Let’s consider an example to understand this error better. Suppose we have a generic class called Container with a type parameter T that should extend the Comparable interface. The Comparable interface is used to define a natural ordering for objects of the generic type T.
public class Container<T extends Comparable<T>> {
private T element;
// Constructor and other methods...
}
Now, let’s say we try to create an instance of Container with a type argument that does not implement the Comparable interface, such as String. It will result in the mentioned error.
Container<String> container = new Container<>(); // Error: inferred type 'java.lang.String' for type parameter 'T' is not within its bound; should extend 'java.lang.Comparable<java.lang.String>'
In this case, the error message is indicating that the type String does not extend or implement the Comparable interface, which is required by the Container class’s type parameter T.

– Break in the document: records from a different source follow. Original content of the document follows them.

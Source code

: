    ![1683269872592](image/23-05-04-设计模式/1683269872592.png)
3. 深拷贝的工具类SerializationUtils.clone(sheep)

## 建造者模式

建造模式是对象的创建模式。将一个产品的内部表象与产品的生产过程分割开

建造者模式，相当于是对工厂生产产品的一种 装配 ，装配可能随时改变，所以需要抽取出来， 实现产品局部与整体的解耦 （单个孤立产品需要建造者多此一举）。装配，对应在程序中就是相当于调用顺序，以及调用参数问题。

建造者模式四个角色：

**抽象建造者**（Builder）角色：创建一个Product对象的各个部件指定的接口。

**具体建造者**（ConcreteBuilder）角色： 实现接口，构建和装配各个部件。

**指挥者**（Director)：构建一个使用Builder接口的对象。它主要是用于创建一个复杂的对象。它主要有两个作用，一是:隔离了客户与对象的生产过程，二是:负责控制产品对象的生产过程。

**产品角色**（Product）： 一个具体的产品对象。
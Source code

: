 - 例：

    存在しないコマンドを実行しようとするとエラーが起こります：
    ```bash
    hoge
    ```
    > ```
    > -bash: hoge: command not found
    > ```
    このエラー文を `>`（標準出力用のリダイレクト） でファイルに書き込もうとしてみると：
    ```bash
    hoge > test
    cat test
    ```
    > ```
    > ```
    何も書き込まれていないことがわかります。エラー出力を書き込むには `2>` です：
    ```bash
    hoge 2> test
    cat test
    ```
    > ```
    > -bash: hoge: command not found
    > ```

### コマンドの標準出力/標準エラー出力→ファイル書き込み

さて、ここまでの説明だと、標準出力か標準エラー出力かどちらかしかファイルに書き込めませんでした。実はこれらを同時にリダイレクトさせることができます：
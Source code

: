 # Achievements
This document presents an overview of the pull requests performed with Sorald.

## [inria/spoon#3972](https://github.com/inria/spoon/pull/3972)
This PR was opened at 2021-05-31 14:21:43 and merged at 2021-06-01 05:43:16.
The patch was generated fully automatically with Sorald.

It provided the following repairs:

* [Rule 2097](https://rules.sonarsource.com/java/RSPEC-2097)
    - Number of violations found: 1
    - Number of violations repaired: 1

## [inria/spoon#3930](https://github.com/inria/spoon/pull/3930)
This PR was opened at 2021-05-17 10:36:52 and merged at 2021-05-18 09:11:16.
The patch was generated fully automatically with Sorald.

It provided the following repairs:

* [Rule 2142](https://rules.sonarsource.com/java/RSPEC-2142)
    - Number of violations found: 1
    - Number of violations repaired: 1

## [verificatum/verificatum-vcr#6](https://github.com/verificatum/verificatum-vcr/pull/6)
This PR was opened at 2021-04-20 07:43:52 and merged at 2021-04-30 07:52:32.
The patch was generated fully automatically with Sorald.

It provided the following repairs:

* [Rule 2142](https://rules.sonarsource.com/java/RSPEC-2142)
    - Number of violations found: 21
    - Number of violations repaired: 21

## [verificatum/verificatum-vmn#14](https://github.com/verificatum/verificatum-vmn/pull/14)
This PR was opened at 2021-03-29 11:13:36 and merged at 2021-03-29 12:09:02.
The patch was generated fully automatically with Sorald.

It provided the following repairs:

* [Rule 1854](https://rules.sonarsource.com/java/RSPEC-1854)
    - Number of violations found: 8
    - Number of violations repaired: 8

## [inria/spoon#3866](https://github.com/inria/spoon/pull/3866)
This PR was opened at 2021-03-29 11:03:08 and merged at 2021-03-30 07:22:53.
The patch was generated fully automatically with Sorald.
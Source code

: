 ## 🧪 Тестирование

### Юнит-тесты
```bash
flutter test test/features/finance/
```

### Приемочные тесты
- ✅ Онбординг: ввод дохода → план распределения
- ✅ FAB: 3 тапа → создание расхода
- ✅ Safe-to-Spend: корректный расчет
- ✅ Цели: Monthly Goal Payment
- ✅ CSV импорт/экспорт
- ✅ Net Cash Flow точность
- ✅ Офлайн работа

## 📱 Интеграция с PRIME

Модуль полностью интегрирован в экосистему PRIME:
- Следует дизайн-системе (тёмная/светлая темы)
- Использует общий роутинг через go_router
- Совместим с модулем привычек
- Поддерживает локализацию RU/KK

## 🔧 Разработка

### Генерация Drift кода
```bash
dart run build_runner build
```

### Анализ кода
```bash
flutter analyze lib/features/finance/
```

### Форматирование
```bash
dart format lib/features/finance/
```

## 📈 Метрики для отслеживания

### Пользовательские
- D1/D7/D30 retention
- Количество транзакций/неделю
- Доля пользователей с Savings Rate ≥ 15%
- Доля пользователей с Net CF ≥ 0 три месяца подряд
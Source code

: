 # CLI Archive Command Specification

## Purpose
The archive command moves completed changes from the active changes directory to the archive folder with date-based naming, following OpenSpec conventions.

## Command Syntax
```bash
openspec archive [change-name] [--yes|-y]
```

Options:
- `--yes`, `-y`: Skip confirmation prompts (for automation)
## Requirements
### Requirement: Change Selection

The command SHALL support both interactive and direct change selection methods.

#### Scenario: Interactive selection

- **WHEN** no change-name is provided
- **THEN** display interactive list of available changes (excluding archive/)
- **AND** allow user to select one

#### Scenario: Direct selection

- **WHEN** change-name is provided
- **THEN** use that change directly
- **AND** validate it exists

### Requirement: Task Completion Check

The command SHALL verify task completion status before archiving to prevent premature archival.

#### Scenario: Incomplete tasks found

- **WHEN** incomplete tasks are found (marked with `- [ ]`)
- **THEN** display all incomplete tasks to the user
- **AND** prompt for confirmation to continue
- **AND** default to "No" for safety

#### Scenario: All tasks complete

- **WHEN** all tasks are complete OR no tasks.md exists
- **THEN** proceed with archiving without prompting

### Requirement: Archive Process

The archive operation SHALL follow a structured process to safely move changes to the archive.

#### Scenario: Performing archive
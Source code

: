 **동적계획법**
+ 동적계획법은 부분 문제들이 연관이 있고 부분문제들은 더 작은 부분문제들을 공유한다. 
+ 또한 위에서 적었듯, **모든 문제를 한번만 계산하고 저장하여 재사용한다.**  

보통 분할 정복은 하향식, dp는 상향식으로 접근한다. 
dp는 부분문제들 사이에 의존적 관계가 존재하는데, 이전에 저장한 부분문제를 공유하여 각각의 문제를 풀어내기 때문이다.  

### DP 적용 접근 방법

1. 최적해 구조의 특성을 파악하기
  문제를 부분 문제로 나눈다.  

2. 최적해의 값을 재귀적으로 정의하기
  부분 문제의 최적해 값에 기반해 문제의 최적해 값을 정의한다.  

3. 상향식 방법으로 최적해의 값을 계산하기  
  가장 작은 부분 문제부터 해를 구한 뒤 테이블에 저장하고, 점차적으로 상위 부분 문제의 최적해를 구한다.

To resolve this error, you need to provide a type argument that satisfies the bound constraint. For example, if you want to use the String type, you can use the String class that implements the Comparable interface:
Container<String> container = new Container<>(new String()); // No error
In this updated code, we explicitly specify the type argument as String, and the error is resolved.
It is crucial to understand the constraints imposed on the type parameters of generic classes or methods to avoid such errors. Reading the error message and checking the constraints specified on the type parameter can guide you in finding the appropriate type arguments.